[Records to use Boundary: Start]

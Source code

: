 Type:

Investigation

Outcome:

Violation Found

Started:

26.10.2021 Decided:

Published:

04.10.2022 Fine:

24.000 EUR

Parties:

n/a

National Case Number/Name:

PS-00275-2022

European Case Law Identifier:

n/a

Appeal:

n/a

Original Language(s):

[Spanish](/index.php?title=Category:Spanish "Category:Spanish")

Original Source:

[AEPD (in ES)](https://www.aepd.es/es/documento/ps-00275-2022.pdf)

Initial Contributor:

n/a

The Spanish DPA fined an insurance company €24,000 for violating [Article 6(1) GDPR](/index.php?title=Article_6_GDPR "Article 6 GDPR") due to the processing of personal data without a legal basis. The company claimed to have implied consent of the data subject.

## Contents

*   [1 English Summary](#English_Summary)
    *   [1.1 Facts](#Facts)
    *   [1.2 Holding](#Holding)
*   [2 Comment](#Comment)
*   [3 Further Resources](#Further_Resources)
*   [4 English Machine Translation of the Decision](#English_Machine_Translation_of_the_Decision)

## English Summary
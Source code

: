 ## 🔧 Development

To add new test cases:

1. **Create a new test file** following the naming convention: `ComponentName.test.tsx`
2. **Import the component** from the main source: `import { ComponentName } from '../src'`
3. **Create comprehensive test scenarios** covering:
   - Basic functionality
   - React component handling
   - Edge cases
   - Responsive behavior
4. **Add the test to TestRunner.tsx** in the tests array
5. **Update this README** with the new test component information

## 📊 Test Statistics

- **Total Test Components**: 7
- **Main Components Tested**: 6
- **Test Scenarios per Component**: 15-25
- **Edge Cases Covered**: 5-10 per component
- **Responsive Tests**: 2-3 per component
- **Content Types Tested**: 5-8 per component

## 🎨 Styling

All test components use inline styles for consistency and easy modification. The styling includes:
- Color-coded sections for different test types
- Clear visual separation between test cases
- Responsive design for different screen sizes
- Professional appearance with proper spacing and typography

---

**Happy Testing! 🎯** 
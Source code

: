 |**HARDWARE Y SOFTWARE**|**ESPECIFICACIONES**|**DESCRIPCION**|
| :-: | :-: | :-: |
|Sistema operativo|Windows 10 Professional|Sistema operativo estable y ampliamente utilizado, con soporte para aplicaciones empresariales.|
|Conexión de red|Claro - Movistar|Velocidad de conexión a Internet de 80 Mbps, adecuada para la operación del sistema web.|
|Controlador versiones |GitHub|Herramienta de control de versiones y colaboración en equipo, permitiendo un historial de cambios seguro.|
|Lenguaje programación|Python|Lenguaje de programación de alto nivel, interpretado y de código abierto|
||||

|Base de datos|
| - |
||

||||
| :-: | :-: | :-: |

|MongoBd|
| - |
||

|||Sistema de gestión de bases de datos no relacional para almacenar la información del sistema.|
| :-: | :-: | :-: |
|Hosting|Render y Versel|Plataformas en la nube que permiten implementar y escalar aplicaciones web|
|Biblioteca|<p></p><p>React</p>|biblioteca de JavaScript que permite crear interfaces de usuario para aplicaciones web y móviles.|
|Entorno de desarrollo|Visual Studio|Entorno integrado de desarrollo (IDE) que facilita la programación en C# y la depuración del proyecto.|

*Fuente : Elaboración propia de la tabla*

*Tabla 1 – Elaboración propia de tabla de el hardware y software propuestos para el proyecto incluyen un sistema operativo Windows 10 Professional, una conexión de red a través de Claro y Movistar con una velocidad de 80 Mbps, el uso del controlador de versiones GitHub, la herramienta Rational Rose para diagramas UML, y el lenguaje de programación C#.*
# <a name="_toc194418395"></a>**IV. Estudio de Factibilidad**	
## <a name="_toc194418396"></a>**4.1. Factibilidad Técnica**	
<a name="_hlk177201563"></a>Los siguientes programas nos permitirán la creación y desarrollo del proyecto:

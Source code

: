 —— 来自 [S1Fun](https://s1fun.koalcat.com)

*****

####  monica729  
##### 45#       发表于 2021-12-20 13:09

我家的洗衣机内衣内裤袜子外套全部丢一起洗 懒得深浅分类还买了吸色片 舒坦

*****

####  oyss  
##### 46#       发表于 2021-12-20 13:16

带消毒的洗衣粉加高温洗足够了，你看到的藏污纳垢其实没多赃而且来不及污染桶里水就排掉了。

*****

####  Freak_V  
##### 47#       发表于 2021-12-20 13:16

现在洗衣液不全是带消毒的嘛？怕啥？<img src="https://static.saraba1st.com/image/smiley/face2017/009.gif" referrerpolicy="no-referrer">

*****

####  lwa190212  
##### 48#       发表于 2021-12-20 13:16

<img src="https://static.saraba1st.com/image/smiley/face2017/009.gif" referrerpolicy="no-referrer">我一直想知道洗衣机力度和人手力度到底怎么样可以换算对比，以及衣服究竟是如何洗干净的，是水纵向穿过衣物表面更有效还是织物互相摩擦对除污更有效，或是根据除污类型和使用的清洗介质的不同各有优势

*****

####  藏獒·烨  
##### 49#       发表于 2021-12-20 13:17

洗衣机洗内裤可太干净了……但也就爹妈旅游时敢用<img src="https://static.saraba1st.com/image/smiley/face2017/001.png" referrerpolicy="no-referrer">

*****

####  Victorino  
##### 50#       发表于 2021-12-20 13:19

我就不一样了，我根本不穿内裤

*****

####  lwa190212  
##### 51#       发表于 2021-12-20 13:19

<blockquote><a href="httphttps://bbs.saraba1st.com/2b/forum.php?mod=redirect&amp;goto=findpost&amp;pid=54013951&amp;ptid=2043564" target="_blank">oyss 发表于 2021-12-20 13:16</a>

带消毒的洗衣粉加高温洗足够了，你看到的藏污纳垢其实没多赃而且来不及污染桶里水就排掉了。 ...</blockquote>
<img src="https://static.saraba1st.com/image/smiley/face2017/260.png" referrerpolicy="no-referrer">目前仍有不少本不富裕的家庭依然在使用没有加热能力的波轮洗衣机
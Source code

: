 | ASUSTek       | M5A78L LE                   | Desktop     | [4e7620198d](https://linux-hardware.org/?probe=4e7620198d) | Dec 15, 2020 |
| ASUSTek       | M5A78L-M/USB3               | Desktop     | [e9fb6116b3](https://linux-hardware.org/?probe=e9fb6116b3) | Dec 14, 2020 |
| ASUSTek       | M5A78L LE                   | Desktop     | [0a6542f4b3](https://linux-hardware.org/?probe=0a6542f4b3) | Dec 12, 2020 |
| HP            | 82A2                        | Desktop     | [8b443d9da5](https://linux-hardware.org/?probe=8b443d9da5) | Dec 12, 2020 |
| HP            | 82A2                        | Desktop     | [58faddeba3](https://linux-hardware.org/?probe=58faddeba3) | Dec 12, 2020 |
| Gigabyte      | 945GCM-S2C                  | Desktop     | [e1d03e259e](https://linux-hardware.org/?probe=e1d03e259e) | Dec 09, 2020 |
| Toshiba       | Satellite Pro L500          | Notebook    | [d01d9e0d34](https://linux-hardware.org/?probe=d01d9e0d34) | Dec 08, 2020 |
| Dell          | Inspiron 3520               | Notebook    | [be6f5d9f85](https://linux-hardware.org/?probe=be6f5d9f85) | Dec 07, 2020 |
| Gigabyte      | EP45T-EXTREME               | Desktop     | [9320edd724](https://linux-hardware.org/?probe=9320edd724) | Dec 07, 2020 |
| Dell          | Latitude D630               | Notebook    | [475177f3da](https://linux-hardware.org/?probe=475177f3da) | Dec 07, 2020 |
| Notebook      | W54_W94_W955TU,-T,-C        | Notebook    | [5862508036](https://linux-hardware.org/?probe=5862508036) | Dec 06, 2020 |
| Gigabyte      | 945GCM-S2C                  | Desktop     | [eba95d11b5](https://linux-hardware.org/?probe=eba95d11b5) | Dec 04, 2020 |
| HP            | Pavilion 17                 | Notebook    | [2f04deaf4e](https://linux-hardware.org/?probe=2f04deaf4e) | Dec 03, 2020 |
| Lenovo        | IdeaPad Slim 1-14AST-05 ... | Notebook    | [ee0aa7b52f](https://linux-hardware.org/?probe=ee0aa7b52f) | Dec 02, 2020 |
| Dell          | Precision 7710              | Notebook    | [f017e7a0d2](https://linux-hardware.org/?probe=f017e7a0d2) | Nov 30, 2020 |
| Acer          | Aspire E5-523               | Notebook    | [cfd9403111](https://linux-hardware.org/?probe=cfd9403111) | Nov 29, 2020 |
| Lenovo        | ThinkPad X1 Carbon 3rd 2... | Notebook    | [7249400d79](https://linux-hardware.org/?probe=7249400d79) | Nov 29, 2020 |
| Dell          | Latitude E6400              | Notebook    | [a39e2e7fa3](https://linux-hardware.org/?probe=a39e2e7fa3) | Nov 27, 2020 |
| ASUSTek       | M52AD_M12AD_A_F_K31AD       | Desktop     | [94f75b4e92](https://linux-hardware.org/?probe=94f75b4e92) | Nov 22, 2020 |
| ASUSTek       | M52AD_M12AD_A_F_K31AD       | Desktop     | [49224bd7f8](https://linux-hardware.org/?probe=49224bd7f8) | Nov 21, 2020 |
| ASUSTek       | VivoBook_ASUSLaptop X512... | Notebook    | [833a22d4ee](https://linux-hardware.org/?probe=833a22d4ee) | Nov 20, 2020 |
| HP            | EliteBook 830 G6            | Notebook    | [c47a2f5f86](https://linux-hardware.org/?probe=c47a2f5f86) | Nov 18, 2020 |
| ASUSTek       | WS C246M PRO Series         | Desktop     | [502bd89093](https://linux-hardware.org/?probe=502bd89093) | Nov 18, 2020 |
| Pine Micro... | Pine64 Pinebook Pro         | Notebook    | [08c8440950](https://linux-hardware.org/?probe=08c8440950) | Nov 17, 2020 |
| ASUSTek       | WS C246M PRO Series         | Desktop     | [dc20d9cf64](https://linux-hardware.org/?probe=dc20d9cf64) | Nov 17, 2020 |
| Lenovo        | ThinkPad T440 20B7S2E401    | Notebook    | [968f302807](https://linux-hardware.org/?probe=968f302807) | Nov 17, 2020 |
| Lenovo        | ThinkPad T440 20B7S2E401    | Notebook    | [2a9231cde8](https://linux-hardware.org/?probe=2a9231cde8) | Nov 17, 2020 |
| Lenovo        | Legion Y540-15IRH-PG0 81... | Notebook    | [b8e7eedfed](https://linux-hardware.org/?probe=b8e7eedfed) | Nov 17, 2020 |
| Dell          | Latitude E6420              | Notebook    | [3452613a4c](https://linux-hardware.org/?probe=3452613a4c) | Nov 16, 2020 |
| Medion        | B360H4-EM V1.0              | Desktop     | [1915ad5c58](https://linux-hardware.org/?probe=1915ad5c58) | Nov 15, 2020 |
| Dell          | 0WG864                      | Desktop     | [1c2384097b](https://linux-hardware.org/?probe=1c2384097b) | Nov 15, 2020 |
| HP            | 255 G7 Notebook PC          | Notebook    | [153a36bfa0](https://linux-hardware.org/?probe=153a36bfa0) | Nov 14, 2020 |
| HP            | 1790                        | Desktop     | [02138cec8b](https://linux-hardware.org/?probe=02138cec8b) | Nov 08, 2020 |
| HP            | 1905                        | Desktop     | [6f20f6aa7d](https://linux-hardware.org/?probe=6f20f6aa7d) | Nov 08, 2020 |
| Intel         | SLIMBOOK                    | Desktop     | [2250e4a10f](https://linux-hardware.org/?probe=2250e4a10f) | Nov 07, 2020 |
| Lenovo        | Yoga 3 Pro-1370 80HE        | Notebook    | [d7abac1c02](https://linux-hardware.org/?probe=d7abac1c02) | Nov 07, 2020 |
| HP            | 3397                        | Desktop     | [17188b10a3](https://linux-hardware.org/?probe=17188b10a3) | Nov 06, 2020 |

[Records to use Boundary: End]

#### Task to carry out:
Look through the data above and return exactly the lines from the one that contains "[1915ad5c58](https://linux-hardware.org/?probe=1915ad5c58) | Nov" to the one that contains "Nov 14, 2020 |", inclusive, with nothing else.

#### Output:
| Medion        | B360H4-EM V1.0              | Desktop     | [1915ad5c58](https://linux-hardware.org/?probe=1915ad5c58) | Nov 15, 2020 |
| Dell          | 0WG864                      | Desktop     | [1c2384097b](https://linux-hardware.org/?probe=1c2384097b) | Nov 15, 2020 |
| HP            | 255 G7 Notebook PC          | Notebook    | [153a36bfa0](https://linux-hardware.org/?probe=153a36bfa0) | Nov 14, 2020 |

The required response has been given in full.